As described above, according to the present invention, the operation of filling the damping material into the internal space of the hollow extruded profile constituting the structure of the high-speed traveling vehicle such as the Shinkansen can be performed simply and efficiently. It is possible to effectively prevent noise and vibration during high-speed running.

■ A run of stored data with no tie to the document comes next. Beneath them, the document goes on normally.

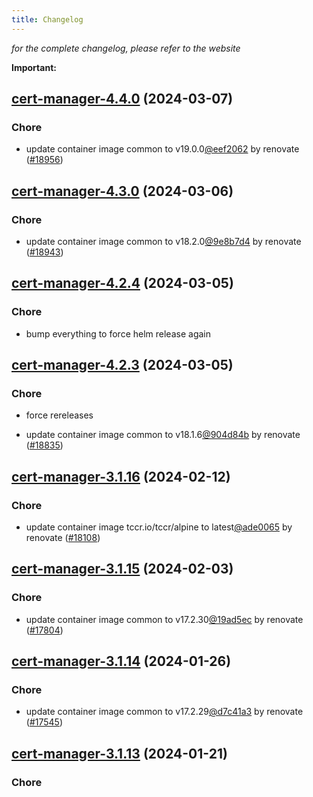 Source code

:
 ```yaml
---
title: Changelog
---
```



*for the complete changelog, please refer to the website*

**Important:**


## [cert-manager-4.4.0](https://github.com/truecharts/charts/compare/cert-manager-4.3.0...cert-manager-4.4.0) (2024-03-07)

### Chore



- update container image common to v19.0.0[@eef2062](https://github.com/eef2062) by renovate ([#18956](https://github.com/truecharts/charts/issues/18956))


## [cert-manager-4.3.0](https://github.com/truecharts/charts/compare/cert-manager-4.2.4...cert-manager-4.3.0) (2024-03-06)

### Chore



- update container image common to v18.2.0[@9e8b7d4](https://github.com/9e8b7d4) by renovate ([#18943](https://github.com/truecharts/charts/issues/18943))


## [cert-manager-4.2.4](https://github.com/truecharts/charts/compare/cert-manager-4.2.3...cert-manager-4.2.4) (2024-03-05)

### Chore



- bump everything to force helm release again


## [cert-manager-4.2.3](https://github.com/truecharts/charts/compare/cert-manager-4.2.1...cert-manager-4.2.3) (2024-03-05)

### Chore



- force rereleases

- update container image common to v18.1.6[@904d84b](https://github.com/904d84b) by renovate ([#18835](https://github.com/truecharts/charts/issues/18835))





















## [cert-manager-3.1.16](https://github.com/truecharts/charts/compare/cert-manager-3.1.15...cert-manager-3.1.16) (2024-02-12)

### Chore



- update container image tccr.io/tccr/alpine to latest[@ade0065](https://github.com/ade0065) by renovate ([#18108](https://github.com/truecharts/charts/issues/18108))


## [cert-manager-3.1.15](https://github.com/truecharts/charts/compare/cert-manager-3.1.14...cert-manager-3.1.15) (2024-02-03)

### Chore



- update container image common to v17.2.30[@19ad5ec](https://github.com/19ad5ec) by renovate ([#17804](https://github.com/truecharts/charts/issues/17804))


## [cert-manager-3.1.14](https://github.com/truecharts/charts/compare/cert-manager-3.1.13...cert-manager-3.1.14) (2024-01-26)

### Chore



- update container image common to v17.2.29[@d7c41a3](https://github.com/d7c41a3) by renovate ([#17545](https://github.com/truecharts/charts/issues/17545))


## [cert-manager-3.1.13](https://github.com/truecharts/charts/compare/cert-manager-3.1.12...cert-manager-3.1.13) (2024-01-21)

### Chore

[Brief description of the drawings]

FIG. 1 shows one embodiment of the present invention, and is a cross-sectional view in the short direction of a long extruded aluminum alloy material to which a vibration damping material before foaming is mounted.

FIG. 2 is a cross-sectional view showing a state in which a hollow space is filled by foaming a damping material with the profile of FIG.

FIG. 3 is a cross-sectional view showing another embodiment of the present invention.

FIG. 4 is a sectional view showing still another embodiment of the present invention.

FIG. 5 is a sectional view of the structure of a high-speed rail vehicle employing the present invention.

[Explanation of symbols]

 REFERENCE SIGNS LIST 1 extruded aluminum alloy material 2 face plate 3 rib 4 engaging part 5 partition plate made of aluminum alloy 6 damping material before foaming 7 damping material after foaming 10 aluminum alloy extruded material 11 face plate 12 rib 13 damping material before foaming 14 aluminum Alloy partition plate 15 Aluminum alloy extruded profile 16 Face plate 17 Rib 18 Vibration damping material before foaming 19 Aluminum alloy partition plate 20 Structure 21 Aluminum alloy extruded profile

Claims (4)

[Claims] In a filling method for filling a hollow interior of a long extruded shape member constituting a structure of a railway car or an airplane with a vibration damping material which is foamed by heating, a vibration damping material before foaming is previously formed on a partition plate. Mounting the partition plate into the hollow interior of the extruded profile, heating and filling the hollow interior with a foamed vibration damping material by heating, and a method for filling the long profiled material with the vibration damping material. . 2. A damping material is attached to both sides of said partition plate,
The damping material filling method according to claim 1, wherein two spaces separated by the partition plate are filled with a damping material. 3. The vibration damping material filling method according to claim 1, wherein the partition plate is divided in advance by a predetermined length in an insertion direction, and is inserted by being engaged with an engaging portion formed in the extruded shape member. . 4. The method according to claim 1, wherein the extruded profile has a truss structure in a hollow cross section.